You have poured in so much of your money, time, and effort into your LLC. You probably spent hard-earned money on training seminars on how to start a business and market your product or service. Add to that the money you spent just to organize your LLC the right way.

Sadly, things have happened, and you’re forced to abandon your sinking LLC. Naturally, you’re eager to clear everything out and cut your losses before your business starts to drag you even further down and cost you the rest of what little you have left.

That’s understandable.

The problem is that eagerness to cut losses might do more harm than good. That eagerness to move on can eventually add more stress and a false belief that you have finally freed yourself. Why? Because just like organizing an LLC, dissolving it is a process.

You need to know how to close an LLC in California properly. When you terminate your business, it is of utmost importance that no one can get their paws on what you personally own. Yes. No one! Not even the government nor your business creditors.  You have already lost so much so what you want is to limit the debt and the losses to your LLC.

So what are the pitfalls you need to avoid? What are the questions you should ask yourself if you want to dissolve your LLC? What will happen to the LLC properties? Those are just some of the things we want to help you with.

Follow along this article to guide you before, during, and after dissolving your LLC. Let’s start with what you should consider before dissolving your LLC and why dissolution is important to your discontinued California LLC operation.

Before Dissolving Your LLC: What You Should Know

Closing your LLC in California involves a lot of tasks. Before dissolving your LLC, here are things you need to remember.

Click to zoom in and learn how to legally dissolve a limited liability company

Know how to dissolve a limited liability company the legal way! Check out this infographic briefly showing how to do it right.

Do You Need to Dissolve Your California LLC or Can You Simply Close the Business?

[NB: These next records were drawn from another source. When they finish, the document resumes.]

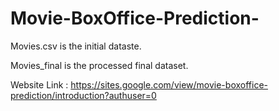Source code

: # Movie-BoxOffice-Prediction-

Movies.csv is the initial dataste.

Movies_final is the processed final dataset.

Website Link : https://sites.google.com/view/movie-boxoffice-prediction/introduction?authuser=0
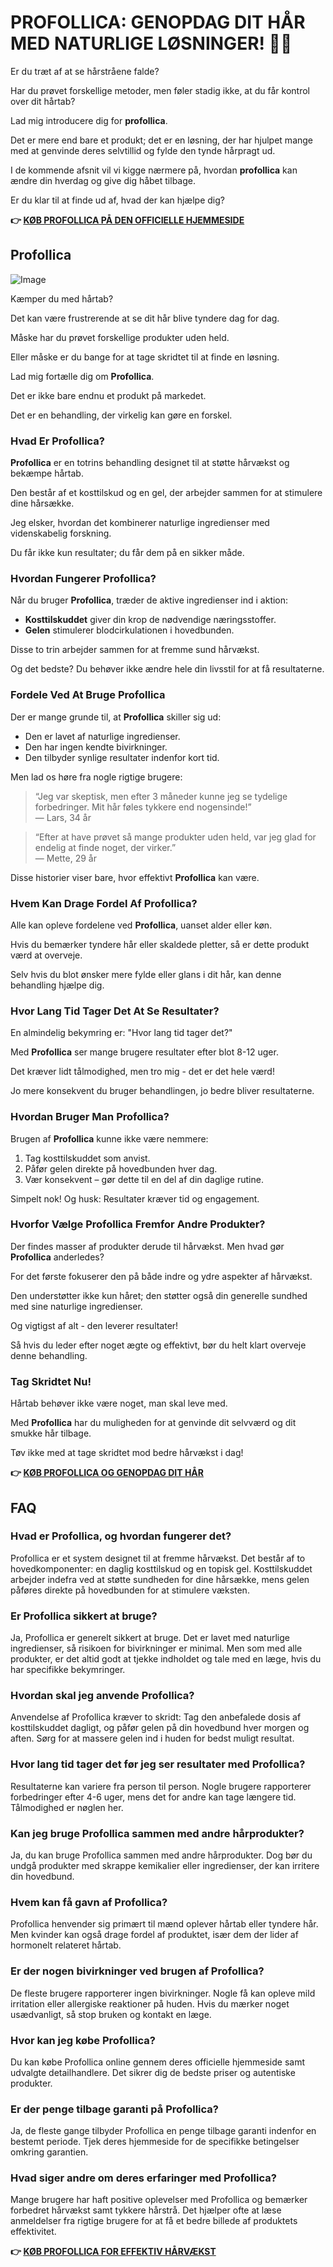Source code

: # PROFOLLICA: GENOPDAG DIT HÅR MED NATURLIGE LØSNINGER! 💪🧴

Er du træt af at se hårstråene falde? 

Har du prøvet forskellige metoder, men føler stadig ikke, at du får kontrol over dit hårtab? 

Lad mig introducere dig for **profollica**. 

Det er mere end bare et produkt; det er en løsning, der har hjulpet mange med at genvinde deres selvtillid og fylde den tynde hårpragt ud. 

I de kommende afsnit vil vi kigge nærmere på, hvordan **profollica** kan ændre din hverdag og give dig håbet tilbage. 

Er du klar til at finde ud af, hvad der kan hjælpe dig?



**👉 [KØB PROFOLLICA PÅ DEN OFFICIELLE HJEMMESIDE](https://gchaffi.com/YukTa3XH)**

## Profollica

![Image](https://www2.sellhealth.com/2/profollica400.jpg)

Kæmper du med hårtab? 

Det kan være frustrerende at se dit hår blive tyndere dag for dag. 

Måske har du prøvet forskellige produkter uden held.

Eller måske er du bange for at tage skridtet til at finde en løsning.

Lad mig fortælle dig om **Profollica**. 

Det er ikke bare endnu et produkt på markedet. 

Det er en behandling, der virkelig kan gøre en forskel.

### Hvad Er Profollica?

**Profollica** er en totrins behandling designet til at støtte hårvækst og bekæmpe hårtab.

Den består af et kosttilskud og en gel, der arbejder sammen for at stimulere dine hårsække.

Jeg elsker, hvordan det kombinerer naturlige ingredienser med videnskabelig forskning.

Du får ikke kun resultater; du får dem på en sikker måde.

### Hvordan Fungerer Profollica?

Når du bruger **Profollica**, træder de aktive ingredienser ind i aktion:

- **Kosttilskuddet** giver din krop de nødvendige næringsstoffer.
- **Gelen** stimulerer blodcirkulationen i hovedbunden.

Disse to trin arbejder sammen for at fremme sund hårvækst. 

Og det bedste? Du behøver ikke ændre hele din livsstil for at få resultaterne. 

### Fordele Ved At Bruge Profollica

Der er mange grunde til, at **Profollica** skiller sig ud:

- Den er lavet af naturlige ingredienser.
- Den har ingen kendte bivirkninger.
- Den tilbyder synlige resultater indenfor kort tid.

Men lad os høre fra nogle rigtige brugere:

> “Jeg var skeptisk, men efter 3 måneder kunne jeg se tydelige forbedringer. Mit hår føles tykkere end nogensinde!”  
> — Lars, 34 år

> “Efter at have prøvet så mange produkter uden held, var jeg glad for endelig at finde noget, der virker.”  
> — Mette, 29 år

Disse historier viser bare, hvor effektivt **Profollica** kan være. 

### Hvem Kan Drage Fordel Af Profollica?

Alle kan opleve fordelene ved **Profollica**, uanset alder eller køn. 

Hvis du bemærker tyndere hår eller skaldede pletter, så er dette produkt værd at overveje.

Selv hvis du blot ønsker mere fylde eller glans i dit hår, kan denne behandling hjælpe dig.

### Hvor Lang Tid Tager Det At Se Resultater?

En almindelig bekymring er: "Hvor lang tid tager det?"

Med **Profollica** ser mange brugere resultater efter blot 8-12 uger. 

Det kræver lidt tålmodighed, men tro mig - det er det hele værd!

Jo mere konsekvent du bruger behandlingen, jo bedre bliver resultaterne.

### Hvordan Bruger Man Profollica?

Brugen af **Profollica** kunne ikke være nemmere:

1. Tag kosttilskuddet som anvist.
2. Påfør gelen direkte på hovedbunden hver dag.
3. Vær konsekvent – gør dette til en del af din daglige rutine.

Simpelt nok! Og husk: Resultater kræver tid og engagement.

### Hvorfor Vælge Profollica Fremfor Andre Produkter?

Der findes masser af produkter derude til hårvækst. Men hvad gør **Profollica** anderledes?

For det første fokuserer den på både indre og ydre aspekter af hårvækst. 

Den understøtter ikke kun håret; den støtter også din generelle sundhed med sine naturlige ingredienser.

Og vigtigst af alt - den leverer resultater!

Så hvis du leder efter noget ægte og effektivt, bør du helt klart overveje denne behandling.

### Tag Skridtet Nu!

Hårtab behøver ikke være noget, man skal leve med. 

Med **Profollica** har du muligheden for at genvinde dit selvværd og dit smukke hår tilbage.

Tøv ikke med at tage skridtet mod bedre hårvækst i dag!



**👉 [KØB PROFOLLICA OG GENOPDAG DIT HÅR](https://gchaffi.com/YukTa3XH)**

## FAQ

### Hvad er Profollica, og hvordan fungerer det?
Profollica er et system designet til at fremme hårvækst. Det består af to hovedkomponenter: en daglig kosttilskud og en topisk gel. Kosttilskuddet arbejder indefra ved at støtte sundheden for dine hårsække, mens gelen påføres direkte på hovedbunden for at stimulere væksten.

### Er Profollica sikkert at bruge?
Ja, Profollica er generelt sikkert at bruge. Det er lavet med naturlige ingredienser, så risikoen for bivirkninger er minimal. Men som med alle produkter, er det altid godt at tjekke indholdet og tale med en læge, hvis du har specifikke bekymringer.

### Hvordan skal jeg anvende Profollica?
Anvendelse af Profollica kræver to skridt: Tag den anbefalede dosis af kosttilskuddet dagligt, og påfør gelen på din hovedbund hver morgen og aften. Sørg for at massere gelen ind i huden for bedst muligt resultat.

### Hvor lang tid tager det før jeg ser resultater med Profollica?
Resultaterne kan variere fra person til person. Nogle brugere rapporterer forbedringer efter 4-6 uger, mens det for andre kan tage længere tid. Tålmodighed er nøglen her.

### Kan jeg bruge Profollica sammen med andre hårprodukter?
Ja, du kan bruge Profollica sammen med andre hårprodukter. Dog bør du undgå produkter med skrappe kemikalier eller ingredienser, der kan irritere din hovedbund.

### Hvem kan få gavn af Profollica?
Profollica henvender sig primært til mænd oplever hårtab eller tyndere hår. Men kvinder kan også drage fordel af produktet, især dem der lider af hormonelt relateret hårtab.

### Er der nogen bivirkninger ved brugen af Profollica?
De fleste brugere rapporterer ingen bivirkninger. Nogle få kan opleve mild irritation eller allergiske reaktioner på huden. Hvis du mærker noget usædvanligt, så stop bruken og kontakt en læge.

### Hvor kan jeg købe Profollica?
Du kan købe Profollica online gennem deres officielle hjemmeside samt udvalgte detailhandlere. Det sikrer dig de bedste priser og autentiske produkter.

### Er der penge tilbage garanti på Profollica?
Ja, de fleste gange tilbyder Profollica en penge tilbage garanti indenfor en bestemt periode. Tjek deres hjemmeside for de specifikke betingelser omkring garantien.

### Hvad siger andre om deres erfaringer med Profollica?
Mange brugere har haft positive oplevelser med Profollica og bemærker forbedret hårvækst samt tykkere hårstrå. Det hjælper ofte at læse anmeldelser fra rigtige brugere for at få et bedre billede af produktets effektivitet.



**👉 [KØB PROFOLLICA FOR EFFEKTIV HÅRVÆKST](https://gchaffi.com/YukTa3XH)**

Simply closing up shop sounds quick and tempting, but you can’t do that. Not if you want it done right. You’ll need to take your California LLC through the dissolution process if your intention is to permanently shut down the business. You’ll have to dissolve the business entity.

There’s nothing worse than a business that costs you money and creates debt without you knowing it. This is precisely what can happen if you close an LLC in California without seeking professional advice on how to dissolve it.

Unless dissolved, your California LLC will continue to be liable for state fees, it will continue to be open to incurring more debts, it will continue to own the assets under its name, and you won’t be able to sell those assets as your own.

Closing the Doors of Your Business Is Not the Same as Dissolving It

Dissolution is more of a legal process, not physical. It focuses on the termination of the legal entity as opposed to breaking down the walls of a failed business.

If the LLC is not properly dissolved, it continues to exist under state law; it will remain subject to LLC filing requirements, such as annual reports and franchise taxes.

Failing to meet these continuing obligations can result in additional fines, taxes, and penalties. To make things worse, it might be possible that these fines, taxes, and penalties will have to be paid out of your own pocket as opposed to your LLCs bank account.

Failure to dissolve your California LLC means continuous annual fees. Whether your business is making money or not is irrelevant.

Let me introduce you to Form 568 (Limited Liability Company Return of Income). It basically contains the total income of the LLC, the members’ share in the income, property distributions, LLC fees, and more.

If you’re a business owner who intends to permanently close an LLC in California you might not feel the need to file Form 568.

You might feel that as far as you’re concerned, the LLC has just ended by merely stopping operations.

You’re wrong.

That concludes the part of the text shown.